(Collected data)
- - -

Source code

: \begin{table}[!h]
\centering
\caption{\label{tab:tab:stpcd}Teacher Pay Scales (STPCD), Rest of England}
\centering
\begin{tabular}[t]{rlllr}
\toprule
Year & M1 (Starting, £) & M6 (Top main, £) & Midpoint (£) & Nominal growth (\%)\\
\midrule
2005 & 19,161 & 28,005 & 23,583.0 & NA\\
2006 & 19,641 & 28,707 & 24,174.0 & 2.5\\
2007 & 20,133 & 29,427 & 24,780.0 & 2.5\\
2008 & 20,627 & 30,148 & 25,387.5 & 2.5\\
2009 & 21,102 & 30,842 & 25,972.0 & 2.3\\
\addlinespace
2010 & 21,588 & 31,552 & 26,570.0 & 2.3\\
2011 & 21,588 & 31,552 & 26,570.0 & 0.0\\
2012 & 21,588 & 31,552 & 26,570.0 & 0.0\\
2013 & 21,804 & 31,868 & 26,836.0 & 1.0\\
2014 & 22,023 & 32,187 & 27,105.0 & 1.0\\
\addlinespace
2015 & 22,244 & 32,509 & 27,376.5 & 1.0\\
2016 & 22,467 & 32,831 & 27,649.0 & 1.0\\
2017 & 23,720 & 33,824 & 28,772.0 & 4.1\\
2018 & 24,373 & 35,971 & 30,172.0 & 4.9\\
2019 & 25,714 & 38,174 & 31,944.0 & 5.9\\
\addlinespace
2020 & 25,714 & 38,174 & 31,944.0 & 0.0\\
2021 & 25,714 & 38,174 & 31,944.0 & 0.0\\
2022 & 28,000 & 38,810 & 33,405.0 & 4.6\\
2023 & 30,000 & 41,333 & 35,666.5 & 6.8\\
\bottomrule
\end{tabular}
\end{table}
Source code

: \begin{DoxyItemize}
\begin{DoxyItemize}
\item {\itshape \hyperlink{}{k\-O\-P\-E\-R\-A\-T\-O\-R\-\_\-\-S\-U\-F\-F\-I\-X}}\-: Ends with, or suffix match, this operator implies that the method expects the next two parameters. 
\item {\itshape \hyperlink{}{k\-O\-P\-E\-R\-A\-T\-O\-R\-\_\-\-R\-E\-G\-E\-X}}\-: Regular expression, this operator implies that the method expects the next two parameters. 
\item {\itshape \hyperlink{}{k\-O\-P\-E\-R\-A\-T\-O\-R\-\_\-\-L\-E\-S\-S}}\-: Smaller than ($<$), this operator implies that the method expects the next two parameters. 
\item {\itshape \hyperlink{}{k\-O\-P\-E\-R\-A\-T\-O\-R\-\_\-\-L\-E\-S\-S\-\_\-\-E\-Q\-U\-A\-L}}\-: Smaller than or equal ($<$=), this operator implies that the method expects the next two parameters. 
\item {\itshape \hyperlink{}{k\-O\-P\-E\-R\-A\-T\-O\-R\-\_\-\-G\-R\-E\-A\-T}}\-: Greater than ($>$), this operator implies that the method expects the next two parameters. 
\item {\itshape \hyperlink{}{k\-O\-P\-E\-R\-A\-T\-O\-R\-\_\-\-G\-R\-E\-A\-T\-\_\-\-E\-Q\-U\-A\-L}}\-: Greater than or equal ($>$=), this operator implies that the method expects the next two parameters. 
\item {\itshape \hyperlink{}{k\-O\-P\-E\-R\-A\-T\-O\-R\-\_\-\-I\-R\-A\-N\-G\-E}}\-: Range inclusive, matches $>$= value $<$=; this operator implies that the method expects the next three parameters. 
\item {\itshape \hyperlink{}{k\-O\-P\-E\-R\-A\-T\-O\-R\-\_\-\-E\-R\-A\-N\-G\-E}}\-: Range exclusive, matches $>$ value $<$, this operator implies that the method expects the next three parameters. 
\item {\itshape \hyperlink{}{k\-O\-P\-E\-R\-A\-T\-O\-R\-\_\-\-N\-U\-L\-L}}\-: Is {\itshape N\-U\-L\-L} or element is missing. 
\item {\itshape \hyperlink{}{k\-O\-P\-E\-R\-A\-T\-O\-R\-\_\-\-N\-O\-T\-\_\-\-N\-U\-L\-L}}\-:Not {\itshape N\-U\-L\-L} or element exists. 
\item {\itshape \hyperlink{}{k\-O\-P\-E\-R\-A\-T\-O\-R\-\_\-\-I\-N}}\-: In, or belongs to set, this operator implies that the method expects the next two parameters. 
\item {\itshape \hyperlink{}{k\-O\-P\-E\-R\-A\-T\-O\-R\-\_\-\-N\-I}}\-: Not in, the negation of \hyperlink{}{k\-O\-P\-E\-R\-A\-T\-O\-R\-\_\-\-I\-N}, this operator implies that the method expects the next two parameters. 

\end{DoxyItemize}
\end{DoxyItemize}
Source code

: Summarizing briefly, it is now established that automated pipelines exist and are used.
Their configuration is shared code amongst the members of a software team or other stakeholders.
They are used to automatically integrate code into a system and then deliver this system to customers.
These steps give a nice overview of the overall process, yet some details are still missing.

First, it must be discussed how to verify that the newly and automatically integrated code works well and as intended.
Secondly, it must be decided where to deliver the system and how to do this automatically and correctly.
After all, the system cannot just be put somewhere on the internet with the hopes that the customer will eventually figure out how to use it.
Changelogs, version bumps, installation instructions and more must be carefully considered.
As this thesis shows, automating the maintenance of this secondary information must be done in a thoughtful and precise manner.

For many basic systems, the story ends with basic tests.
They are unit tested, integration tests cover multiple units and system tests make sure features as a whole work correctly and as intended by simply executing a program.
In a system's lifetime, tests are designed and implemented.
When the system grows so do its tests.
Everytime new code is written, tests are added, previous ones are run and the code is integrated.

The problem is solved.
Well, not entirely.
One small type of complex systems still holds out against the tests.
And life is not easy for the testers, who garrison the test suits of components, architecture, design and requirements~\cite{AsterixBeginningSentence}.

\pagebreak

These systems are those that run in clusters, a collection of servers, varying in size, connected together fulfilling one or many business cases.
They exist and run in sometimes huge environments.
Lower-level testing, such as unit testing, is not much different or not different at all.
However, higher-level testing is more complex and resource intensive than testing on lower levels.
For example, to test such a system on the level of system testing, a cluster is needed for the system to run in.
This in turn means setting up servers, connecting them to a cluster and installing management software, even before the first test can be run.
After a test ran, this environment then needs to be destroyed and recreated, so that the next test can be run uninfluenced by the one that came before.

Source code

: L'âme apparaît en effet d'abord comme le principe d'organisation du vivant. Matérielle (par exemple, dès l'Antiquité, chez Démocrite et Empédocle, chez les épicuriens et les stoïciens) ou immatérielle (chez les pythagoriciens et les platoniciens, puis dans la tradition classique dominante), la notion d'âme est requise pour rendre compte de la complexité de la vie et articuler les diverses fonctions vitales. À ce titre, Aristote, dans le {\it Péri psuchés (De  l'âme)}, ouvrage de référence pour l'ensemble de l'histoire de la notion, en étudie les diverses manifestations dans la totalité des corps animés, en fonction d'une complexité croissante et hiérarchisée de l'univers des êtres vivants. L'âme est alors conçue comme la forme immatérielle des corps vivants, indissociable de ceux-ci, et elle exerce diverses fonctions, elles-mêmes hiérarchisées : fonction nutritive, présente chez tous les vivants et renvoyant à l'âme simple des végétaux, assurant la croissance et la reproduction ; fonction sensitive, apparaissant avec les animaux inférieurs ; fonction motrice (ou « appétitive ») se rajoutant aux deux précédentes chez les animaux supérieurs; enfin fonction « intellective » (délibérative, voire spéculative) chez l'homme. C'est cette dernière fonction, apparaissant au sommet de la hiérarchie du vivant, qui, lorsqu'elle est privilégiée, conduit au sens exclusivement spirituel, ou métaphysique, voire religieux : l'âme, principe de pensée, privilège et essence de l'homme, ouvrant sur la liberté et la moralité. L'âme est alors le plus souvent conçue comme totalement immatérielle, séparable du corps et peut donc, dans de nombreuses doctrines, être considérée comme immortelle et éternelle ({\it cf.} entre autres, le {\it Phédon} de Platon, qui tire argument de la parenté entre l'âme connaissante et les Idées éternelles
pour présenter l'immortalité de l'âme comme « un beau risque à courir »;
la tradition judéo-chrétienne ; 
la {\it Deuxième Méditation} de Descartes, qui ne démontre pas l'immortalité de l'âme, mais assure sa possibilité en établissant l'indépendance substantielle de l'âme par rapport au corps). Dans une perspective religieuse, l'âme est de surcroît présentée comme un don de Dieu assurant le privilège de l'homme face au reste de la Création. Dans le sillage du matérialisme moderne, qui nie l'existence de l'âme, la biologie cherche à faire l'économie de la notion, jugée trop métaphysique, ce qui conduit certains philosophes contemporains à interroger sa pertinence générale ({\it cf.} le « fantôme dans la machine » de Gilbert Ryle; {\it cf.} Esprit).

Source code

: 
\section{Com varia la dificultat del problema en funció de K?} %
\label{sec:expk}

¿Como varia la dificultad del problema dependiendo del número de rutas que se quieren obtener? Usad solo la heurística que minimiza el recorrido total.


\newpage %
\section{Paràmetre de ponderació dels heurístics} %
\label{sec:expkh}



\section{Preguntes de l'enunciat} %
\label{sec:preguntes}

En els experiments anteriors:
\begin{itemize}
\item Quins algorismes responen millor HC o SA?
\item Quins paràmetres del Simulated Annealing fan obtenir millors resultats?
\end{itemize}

- - -

YOUR ASSIGNMENT: What you return must be the lines above that run from the line with "2013 & 21,804 & 31,868 & 26,836.0 & 1.0\\" to the line with "Smaller than or", inclusive, each copied exactly.

TASK RESULT:
2013 & 21,804 & 31,868 & 26,836.0 & 1.0\\
2014 & 22,023 & 32,187 & 27,105.0 & 1.0\\
\addlinespace
2015 & 22,244 & 32,509 & 27,376.5 & 1.0\\
2016 & 22,467 & 32,831 & 27,649.0 & 1.0\\
2017 & 23,720 & 33,824 & 28,772.0 & 4.1\\
2018 & 24,373 & 35,971 & 30,172.0 & 4.9\\
2019 & 25,714 & 38,174 & 31,944.0 & 5.9\\
\addlinespace
2020 & 25,714 & 38,174 & 31,944.0 & 0.0\\
2021 & 25,714 & 38,174 & 31,944.0 & 0.0\\
2022 & 28,000 & 38,810 & 33,405.0 & 4.6\\
2023 & 30,000 & 41,333 & 35,666.5 & 6.8\\
\bottomrule
\end{tabular}
\end{table}
Source code

: \begin{DoxyItemize}
\begin{DoxyItemize}
\item {\itshape \hyperlink{}{k\-O\-P\-E\-R\-A\-T\-O\-R\-\_\-\-S\-U\-F\-F\-I\-X}}\-: Ends with, or suffix match, this operator implies that the method expects the next two parameters. 
\item {\itshape \hyperlink{}{k\-O\-P\-E\-R\-A\-T\-O\-R\-\_\-\-R\-E\-G\-E\-X}}\-: Regular expression, this operator implies that the method expects the next two parameters. 
\item {\itshape \hyperlink{}{k\-O\-P\-E\-R\-A\-T\-O\-R\-\_\-\-L\-E\-S\-S}}\-: Smaller than ($<$), this operator implies that the method expects the next two parameters. 
\item {\itshape \hyperlink{}{k\-O\-P\-E\-R\-A\-T\-O\-R\-\_\-\-L\-E\-S\-S\-\_\-\-E\-Q\-U\-A\-L}}\-: Smaller than or equal ($<$=), this operator implies that the method expects the next two parameters. 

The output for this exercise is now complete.